これはこれで私の中の「桜散る」だったが、見方を変えれば「新たな花を咲かせるチャンス」でもあった。元々、複数の仕事を抱える多忙な日々だったので、自分自身の「働き方改革」を進めるためには絶好の機会だった。
とはいえ、今までとは違う生活のリズムに戸惑い、掛け持ちしていた仕事先でも×0年目にして新たな業務を覚えることとなり、思い描いていた改革とはまた違う方向へ歩むこととなった。
仕事で気を張ってる分、家事は「死なない程度」にこなすだけでほぼ手付かず同然だった。特に、夜寝るためだけに入る自室の現状は悲惨だった。精神的にも肉体的にも片付けや掃除を余裕は全くなく、その結果ありとあらゆるモノが増え続けることとなった。
そして、今。私は大変困っている。
探しても探して見つからない失せ物たちが
溢れかえるモノたちの中に潜んでいるのだ。
ゆえに本日、私は朝から自室にこもり、
部屋の清掃並びに失せ物を大捜索することとした。
片付け、というよりも埋められた…いや、勝手に埋没してしまった財宝を探す「宝探し」に近いのかもしれない。そう考えると、これから夕方まできるであろう捜索作業も何とか乗り切ることができるだろう。
「桜散る」ことで、新たに得られたこの機会を、
私は私なりに大切にしていこうと思っている。
とりあえず、最近失くしたスーパーのポイントカードと使い慣れたマイバッグを見つけることが今の私に与えられた最重要課題だ。
【ここではない、どこかで】
ここではないどこかで、私ではない誰かが…いや、必ずしも私ではないとは言い切れない人物が、さまざまな人生のストーリーを紡ぐ。それが、小さい頃から現在にいたるまで続く、私の真夜中の過ごし方だ。
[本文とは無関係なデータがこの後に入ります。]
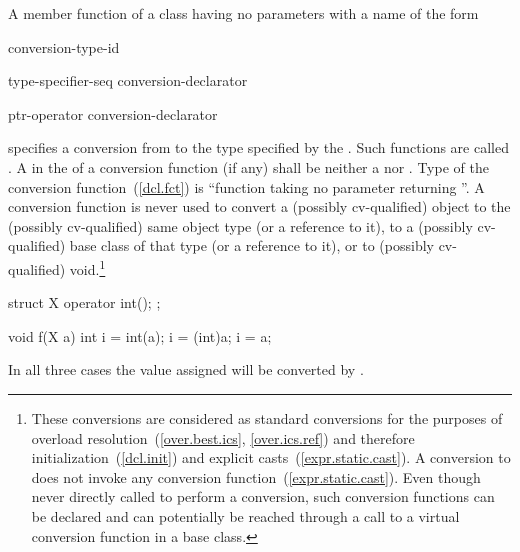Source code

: \pnum
A member function of a class  having no parameters with a name of the form

\begin{bnf}
\br
     conversion-type-id
\end{bnf}

\begin{bnf}
\br
    type-specifier-seq conversion-declarator\opt
\end{bnf}

\begin{bnf}
\br
    ptr-operator conversion-declarator\opt
\end{bnf}

specifies a conversion from
to the type specified by the
.
Such functions are called .
A  in the 
of a conversion function (if any) shall be neither
a  nor .
%
Type of the conversion function~(\ref{dcl.fct}) is
``function taking no parameter returning
''.
A conversion function is never used to convert a (possibly cv-qualified) object
to the (possibly cv-qualified) same object type (or a reference to it),
to a (possibly cv-qualified) base class of that type (or a reference to it),
or to (possibly cv-qualified) void.\footnote{These conversions are considered
as standard conversions for the purposes of overload resolution~(\ref{over.best.ics}, \ref{over.ics.ref}) and therefore initialization~(\ref{dcl.init}) and explicit casts~(\ref{expr.static.cast}). A conversion to  does not invoke any conversion function~(\ref{expr.static.cast}).
Even though never directly called to perform a conversion,
such conversion functions can be declared and can potentially
be reached through a call to a virtual conversion function in a base class.}

\enterexample

\begin{codeblock}
struct X {
  operator int();
};

void f(X a) {
  int i = int(a);
  i = (int)a;
  i = a;
}
\end{codeblock}

In all three cases the value assigned will be converted by
.
\exitexample

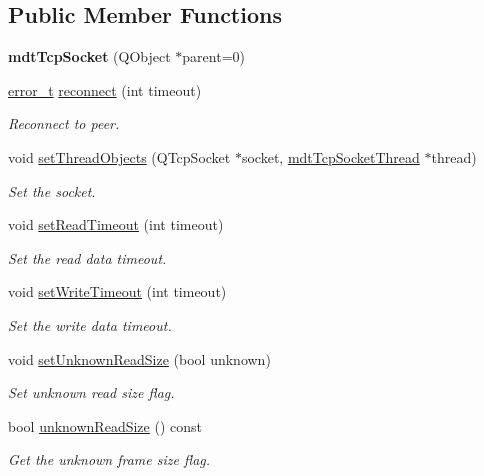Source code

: \subsection*{Public Member Functions}
\begin{DoxyCompactItemize}
\item 
\hypertarget{classmdt_tcp_socket_aeed1a50725a8e61f86de2bf67a92feb8}{
{\bfseries mdtTcpSocket} (QObject $\ast$parent=0)}
\label{classmdt_tcp_socket_aeed1a50725a8e61f86de2bf67a92feb8}

\item 
\hyperlink{classmdt_abstract_port_ad4121bb930c95887e77f8bafa065a85e}{error\_\-t} \hyperlink{classmdt_tcp_socket_a6a9990696ea459601b17ddbffe5b0703}{reconnect} (int timeout)
\begin{DoxyCompactList}\small\item\em Reconnect to peer. \end{DoxyCompactList}\item 
void \hyperlink{classmdt_tcp_socket_a8a57e4b49f56c301c5f8d7a9ec191e87}{setThreadObjects} (QTcpSocket $\ast$socket, \hyperlink{classmdt_tcp_socket_thread}{mdtTcpSocketThread} $\ast$thread)
\begin{DoxyCompactList}\small\item\em Set the socket. \end{DoxyCompactList}\item 
void \hyperlink{classmdt_tcp_socket_aae23057f2e0ee326d0fee78ffe3f00f9}{setReadTimeout} (int timeout)
\begin{DoxyCompactList}\small\item\em Set the read data timeout. \end{DoxyCompactList}\item 
void \hyperlink{classmdt_tcp_socket_ac59d2dfdf405b5382f0f20d5b9f75fd0}{setWriteTimeout} (int timeout)
\begin{DoxyCompactList}\small\item\em Set the write data timeout. \end{DoxyCompactList}\item 
void \hyperlink{classmdt_tcp_socket_a3fd73142279a256c984141cb16acf49e}{setUnknownReadSize} (bool unknown)
\begin{DoxyCompactList}\small\item\em Set unknown read size flag. \end{DoxyCompactList}\item 
bool \hyperlink{classmdt_tcp_socket_a0a131c24527c76dbbc0acfb8cbd6f336}{unknownReadSize} () const 
\begin{DoxyCompactList}\small\item\em Get the unknown frame size flag. \end{DoxyCompactList}\item 

\end{DoxyCompactItemize}
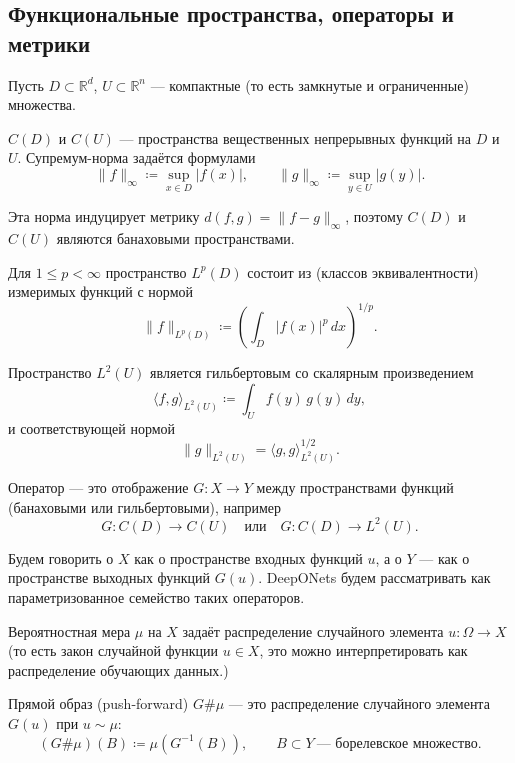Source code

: \documentclass[../NDCNNAI_main.tex]{subfiles}
\begin{document}
\subsection*{Функциональные пространства, операторы и метрики}

Пусть $D \subset \mathbb{R}^d$, $U \subset \mathbb{R}^n$ --- компактные (то есть замкнутые и ограниченные) множества.

\begin{definition}
$C(D)$ и $C(U)$ --- пространства вещественных непрерывных функций на $D$ и $U$.
Супремум-норма задаётся формулами
$$
\|f\|_\infty \coloneq \sup_{x\in D} |f(x)|,\qquad
\|g\|_\infty \coloneq \sup_{y\in U} |g(y)|.
$$
\end{definition}

\begin{remark}
Эта норма индуцирует метрику $d(f,g)=\|f-g\|_\infty$, поэтому $C(D)$ и $C(U)$ являются банаховыми пространствами.
\end{remark}

\begin{definition}
Для $1 \le p < \infty$ пространство $L^p(D)$ состоит из (классов эквивалентности) измеримых функций с нормой
$$
\|f\|_{L^p(D)} \coloneq \left(\int_D |f(x)|^p\,dx\right)^{1/p}.
$$
\end{definition}

\begin{definition}
Пространство $L^2(U)$ является гильбертовым со скалярным произведением
$$
\langle f,g\rangle_{L^2(U)} \coloneq \int_U f(y)\,g(y)\,dy,
$$
и соответствующей нормой
$$
\|g\|_{L^2(U)} = \langle g,g\rangle_{L^2(U)}^{1/2}.
$$
\end{definition}

\begin{definition}
Оператор --- это отображение $G\colon X \to Y$ между пространствами функций (банаховыми или гильбертовыми), например
$$
G\colon C(D) \to C(U)
\quad \text{или} \quad
G\colon C(D) \to L^2(U).
$$
\end{definition}

Будем говорить о $X$ как о пространстве входных функций $u$, а о $Y$ --- как о пространстве выходных функций $G(u)$.
DeepONets будем рассматривать как параметризованное семейство таких операторов.

\begin{definition}
Вероятностная мера $\mu$ на $X$ задаёт распределение случайного элемента
$u\colon\Omega \to X$ (то есть закон случайной функции $u \in X$, это можно интерпретировать как распределение обучающих данных.)
\end{definition}
\begin{definition} Прямой образ (push-forward) $G\#\mu$ --- это распределение случайного элемента $G(u)$ при $u \sim \mu$:
$$
(G\#\mu)(B) \coloneq \mu\!\left(G^{-1}(B)\right),
\qquad B \subset Y \ \text{--- борелевское множество}.
$$
\end{definition}
\end{document}
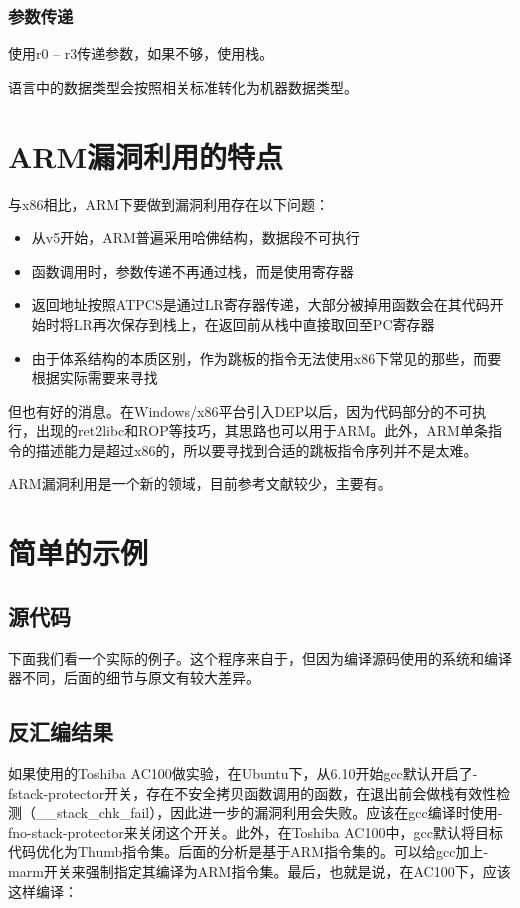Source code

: \subsubsection{参数传递}

使用r0 – r3传递参数，如果不够，使用栈。

语言中的数据类型会按照相关标准转化为机器数据类型。
\section{ARM漏洞利用的特点}
与x86相比，ARM下要做到漏洞利用存在以下问题：
\begin{itemize}
\item 从v5开始，ARM普遍采用哈佛结构，数据段不可执行
\item 函数调用时，参数传递不再通过栈，而是使用寄存器
\item 返回地址按照ATPCS是通过LR寄存器传递，大部分被掉用函数会在其代码开始时将LR再次保存到栈上，在返回前从栈中直接取回至PC寄存器
\item 由于体系结构的本质区别，作为跳板的指令无法使用x86下常见的那些，而要根据实际需要来寻找
\end{itemize}
但也有好的消息。在Windows/x86平台引入DEP以后，因为代码部分的不可执行，出现的ret2libc和ROP等技巧，其思路也可以用于ARM。此外，ARM单条指令的描述能力是超过x86的，所以要寻找到合适的跳板指令序列并不是太难。

ARM漏洞利用是一个新的领域，目前参考文献较少，主要有\cite{arm_exploiting_linux, arm_stack_exploitation, arm_exploitation, arm_ropmap, arm_alphanumeric}。
\section{简单的示例}
\subsection{源代码}
下面我们看一个实际的例子。这个程序来自于\cite{arm_exploiting_linux}，但因为编译源码使用的系统和编译器不同，后面的细节与原文有较大差异。


\subsection{反汇编结果}
如果使用的Toshiba AC100做实验，在Ubuntu下，从6.10开始gcc默认开启了-fstack-protector开关，存在不安全拷贝函数调用的函数，在退出前会做栈有效性检测（\_\_stack\_chk\_fail），因此进一步的漏洞利用会失败。应该在gcc编译时使用-fno-stack-protector来关闭这个开关。此外，在Toshiba AC100中，gcc默认将目标代码优化为Thumb指令集。后面的分析是基于ARM指令集的。可以给gcc加上-marm开关来强制指定其编译为ARM指令集。最后，也就是说，在AC100下，应该这样编译：

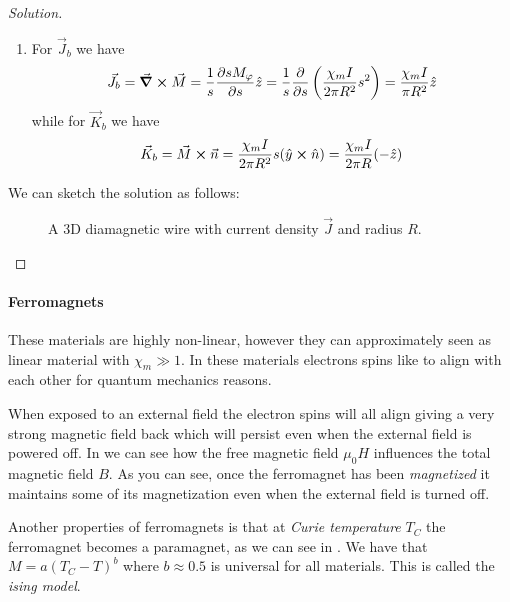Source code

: \documentclass[12pt]{extarticle}
\begin{document}
\begin{proof}[Solution]
\begin{enumerate}
        \item
              For $\vec J_b$ we have
              \begin{equation}
                  \vec J_b = \curl \vec M = \frac{1}{s} \pdv{s M_\varphi}{s} \hat z = \frac{1}{s} \pdv{s} \left( \frac{\chi_m I}{2 \pi R^2} s^2 \right) = \frac{\chi_m I}{\pi R^2} \hat z
              \end{equation}
              while for $\vec K_b$ we have
              \begin{equation}
                  \vec K_b = \vec M \cross \vec n = \frac{\chi_m I}{2 \pi R^2} s (\hat y \cross \hat n) = \frac{\chi_m I}{2 \pi R}(- \hat z)
              \end{equation}
    \end{enumerate}

    We can sketch the solution as follows:
    \begin{figure}[H]
        \centering
        
        \caption{A 3D diamagnetic wire with current density $\vec J$ and radius $R$. }
    \end{figure}
\end{proof}

\paragraph{Ferromagnets}
These materials are highly non-linear, however they can approximately seen as linear material with $\chi_m \gg 1$.
In these materials electrons spins like to align with each other for quantum mechanics reasons.

When exposed to an external field the electron spins will all align giving a very strong magnetic field back
which will persist even when the external field is powered off.
In  we can see how the free magnetic field $\mu_0 H$ influences the total magnetic field $B$.
As you can see, once the ferromagnet has been \emph{magnetized} it maintains some of its magnetization
even when the external field is turned off.

Another properties of ferromagnets is that at \emph{Curie temperature} $T_C$ the ferromagnet becomes a paramagnet,
as we can see in .
We have that $M = a(T_C-T)^b$ where $b \approx 0.5$ is universal for all materials.
This is called the \emph{ising model}.
\end{document}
物心ついたときには既に、もう1人の自分のような少年が傍に存在していた。可愛いガールフレンドとただただ無邪気に遊んでいる子だった。自分に近い、それでいて自分ではない少年は、現実には同じ年頃の子どもが近くにいなかった自分にとって唯一無二の存在だった。
それからずっと、夜は彼の人生を歩むための時間となった。家族との縁は薄く、ひょんなことからラジオパーソナリティとして採用された彼は、大好きな音楽から役者の世界へ足を踏み入れる。さまざまな役柄を演じることとなった彼の姿を、毎夜ベッドの上で追い続けているのだ。
彼を取り巻く人もまた、現実に存在する人にかぎりなく近い別の人だ。限られた時間の中で、無限に広がる「ここではない、どこかで」の物語。今宵も彼らがまた新しいストーリーを紡ぎ出すのだろう。
あぁ、今から寝室に行くのが楽しみだ。
【届かぬ想い】
「いや、う〜ん…何か違うんだよなぁ…」
発注していたカラーサンプルを前に、私は困惑していた。オリジナル商品のアイデアを提案して即採用されたまではよかったが、具体的なイメージを第三者に伝えることの何と難しいことか。
特に「色味」は、最重要項目であると同時に最も伝えづらいものであることをこのとき思い知ることとなった。このとき発注した色は「鮮やか赤紫色」で、イメージに近いDICの色番号も調べて伝えていた。
ところが、届いたカラーサンプルは「赤紫」というよりもかなり「赤」だった。合わせる色は乳白色と決まっていたので、これでは意味なくおめでたい紅白色になってしまう。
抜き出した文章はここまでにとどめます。